**TASK DESCRIPTION**:
Pull out of the data below the stretch of lines bounded by the one containing "[Configuring Microsoft Azure" and the one containing "[Configuring a log", both bounds included, unchanged.
....
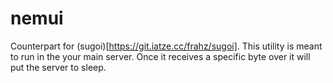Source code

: # nemui

Counterpart for (sugoi)[https://git.iatze.cc/frahz/sugoi].
This utility is meant to run in the your main server.
Once it receives a specific byte over it will put the server to sleep.

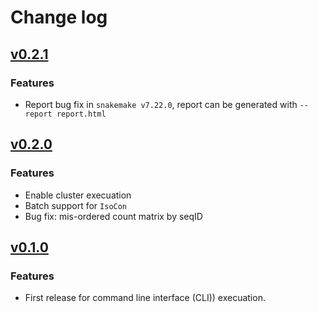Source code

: # Change log

## [v0.2.1](https://github.com/yanhui09/laca/compare/v0.2.0...v0.2.1)

### Features
* Report bug fix in `snakemake v7.22.0`, report can be generated with `--report report.html`

## [v0.2.0](https://github.com/yanhui09/laca/compare/v0.1.0...v0.2.0) 

### Features
* Enable cluster execuation
* Batch support for `IsoCon`
* Bug fix: mis-ordered count matrix by seqID 


## [v0.1.0](https://github.com/yanhui09/laca/releases/tag/v0.1.0) 

### Features
* First release for command line interface (CLI)) execuation.  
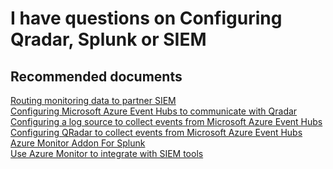 <properties
    pageTitle="I have questions on Configuring Qradar, Splunk or SIEM"
    description="I have questions on Configuring Qradar, Splunk or SIEM"
    service="microsoft.eventhub"
    resource="namespaces"
    ms.author="v-miegge, chiragpa"
    author="v-miegge"
    displayOrder=""
    selfHelpType="generic"
    supportTopicIds="32636947"
    resourceTags=""
    productPesIds="16125"
    cloudEnvironments="public,BlackForest,Fairfax"
    articleId="e4a83562-79fe-4bb4-b5a1-56a2a24966fb"
/>

# I have questions on Configuring Qradar, Splunk or SIEM

## Recommended documents

[Routing monitoring data to partner SIEM](https://docs.microsoft.com/en-us/azure/azure-monitor/platform/stream-monitoring-data-event-hubs#what-can-i-do-with-the-monitoring-data-being-sent-to-my-event-hub)<br>
[Configuring Microsoft Azure Event Hubs to communicate with Qradar](https://www.ibm.com/support/knowledgecenter/SS42VS_DSM/t_dsm_guide_microsoft_azure_enable_event_hubs.html)<br>
[Configuring a log source to collect events from Microsoft Azure Event Hubs](https://www.ibm.com/support/knowledgecenter/en/SS42VS_DSM/c_logsource_microsoft_azure_event_hubs.html)<br>
[Configuring QRadar to collect events from Microsoft Azure Event Hubs](https://www.ibm.com/support/knowledgecenter/SS42VS_DSM/t_logsource_microsoft_azure_event_hubs.html)<br>
[Azure Monitor Addon For Splunk](https://github.com/Microsoft/AzureMonitorAddonForSplunk/wiki/Azure-Monitor-Addon-For-Splunk)<br>
[Use Azure Monitor to integrate with SIEM tools](https://azure.microsoft.com/en-us/blog/use-azure-monitor-to-integrate-with-siem-tools/)
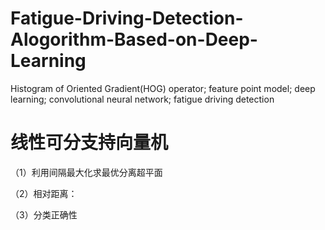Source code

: # Fatigue-Driving-Detection-Alogorithm-Based-on-Deep-Learning
Histogram of Oriented Gradient(HOG) operator; feature point model; deep learning; convolutional neural network; fatigue driving detection

# 线性可分支持向量机
（1）利用间隔最大化求最优分离超平面

（2）相对距离：

（3）分类正确性

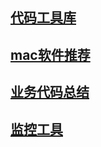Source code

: ## [代码工具库](Tool/code.md)

## [mac软件推荐](Tool/mac.md)

## [业务代码总结](Tool/dailySummary.md)

## [监控工具](Tool/jianKongTool.md)



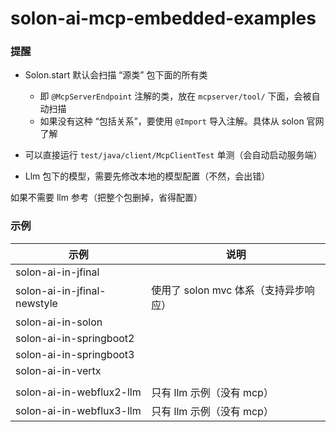 # solon-ai-mcp-embedded-examples

### 提醒

* Solon.start 默认会扫描 “源类” 包下面的所有类
    * 即 `@McpServerEndpoint` 注解的类，放在 `mcpserver/tool/` 下面，会被自动扫描
    * 如果没有这种 “包括关系”，要使用 `@Import` 导入注解。具体从 solon 官网了解

* 可以直接运行 `test/java/client/McpClientTest` 单测（会自动启动服务端）
* Llm 包下的模型，需要先修改本地的模型配置（不然，会出错）

如果不需要 llm 参考（把整个包删掉，省得配置）


### 示例

| 示例                          | 说明                       |
|-----------------------------|--------------------------|
| solon-ai-in-jfinal          |                          |
| solon-ai-in-jfinal-newstyle | 使用了 solon mvc 体系（支持异步响应） |
| solon-ai-in-solon           |                          |
| solon-ai-in-springboot2     |                          |
| solon-ai-in-springboot3     |                          |
| solon-ai-in-vertx           |                          |
|                             |                          | 
| solon-ai-in-webflux2-llm    | 只有 llm 示例（没有 mcp）        |
| solon-ai-in-webflux3-llm    | 只有 llm 示例（没有 mcp）        |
....
**REPLY TO THE EXERCISE**:
[Configuring Microsoft Azure Event Hubs to communicate with Qradar](https://www.ibm.com/support/knowledgecenter/SS42VS_DSM/t_dsm_guide_microsoft_azure_enable_event_hubs.html)<br>
[Configuring a log source to collect events from Microsoft Azure Event Hubs](https://www.ibm.com/support/knowledgecenter/en/SS42VS_DSM/c_logsource_microsoft_azure_event_hubs.html)<br>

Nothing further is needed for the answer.